Us/Them is a chilling on-stage enactment of the Beslan school siege

Most theatre about children is uplifting, feel-good fare. Carly Wijs's show bucks the trend.

By Mark Lawson

Generally in theatre, the feel-good factor rises as the age of the characters and performers goes down: the latest mega-hit musical, School of Rock, is a perfect example of this. It is the daring disconnect between a dramatic form associated with cuteness – and content of acute horror – that creates the impact of Us/Them, brought to the National Theatre by a Flemish-language children’s theatre company. It was the must-see success at last year’s Edinburgh Fringe.

The play’s performers, Gytha Parmentier and Roman van Houtven, are recent graduates of Belgian drama schools but are required to play characters even younger. They embody two of the 777 pupils who endured a three-day siege in 2004 by Islamist terrorists at School No 1 in the Russian Federation town of Beslan. The events – and controversies involving the response by Russia’s security forces and the reliability of reporting – led Vladimir Putin, in his first stint as president, to claim powers that shaped the brutal quasi-democracy over which he now presides again.

As the hour-long show proceeds, a sparse initial setting is simply but chillingly decorated. Eighteen black balloons float above the stage. Ibsen famously said that when theatregoers see a gun they know it will go off before the play is over, and, certain that these birthday-party props will burst, we start to brace ourselves for when and how.
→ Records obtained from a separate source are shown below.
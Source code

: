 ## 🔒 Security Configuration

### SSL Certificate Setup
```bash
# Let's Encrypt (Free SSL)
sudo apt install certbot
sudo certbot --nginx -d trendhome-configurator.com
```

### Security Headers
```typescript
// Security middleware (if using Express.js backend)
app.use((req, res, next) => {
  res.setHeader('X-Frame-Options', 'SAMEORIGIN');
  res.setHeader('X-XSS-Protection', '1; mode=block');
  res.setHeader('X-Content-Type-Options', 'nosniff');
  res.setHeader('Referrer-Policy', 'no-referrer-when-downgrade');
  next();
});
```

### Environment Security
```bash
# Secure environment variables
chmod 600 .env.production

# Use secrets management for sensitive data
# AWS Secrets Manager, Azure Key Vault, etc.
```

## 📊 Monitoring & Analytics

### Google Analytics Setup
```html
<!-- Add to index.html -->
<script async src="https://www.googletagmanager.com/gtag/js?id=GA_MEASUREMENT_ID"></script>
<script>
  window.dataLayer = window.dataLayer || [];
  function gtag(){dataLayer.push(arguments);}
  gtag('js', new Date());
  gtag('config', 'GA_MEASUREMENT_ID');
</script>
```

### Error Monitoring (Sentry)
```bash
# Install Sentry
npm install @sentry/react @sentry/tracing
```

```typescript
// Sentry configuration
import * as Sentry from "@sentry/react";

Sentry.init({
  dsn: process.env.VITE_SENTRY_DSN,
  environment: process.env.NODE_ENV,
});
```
The actors chalk on the stage a floor-plan of the school, casually indicating staircases and hiding places that later seem heart-breaking, before using long loops of string to fill the acting space with a complex, geometric shape. This dense web represents both the mounting oppressiveness of the school gymnasium – as oxygen depletes but the sweat and excreta mount – and, terrifyingly, bomb-wires.

Text-based performance and “physical” theatre are often in conflict on the modern stage, but Us/Them, written and directed by Carly Wijs, intelligently meshes the styles. There are devastating words (“I will pretend to be two terrorists,” Parmentier says) and also numbers, with van Houtven, as if in some dark Sesame Street special, doing a series of chalkboard sums to calculate the likelihood of escape or survival, based on the quantity of terrorists and of hostages. And yet, between these spoken sequences, and often during them, the piece is also exhilaratingly choreographic, the two actors soaring, falling and entwining, variously enacting fear, hope, death and afterlife.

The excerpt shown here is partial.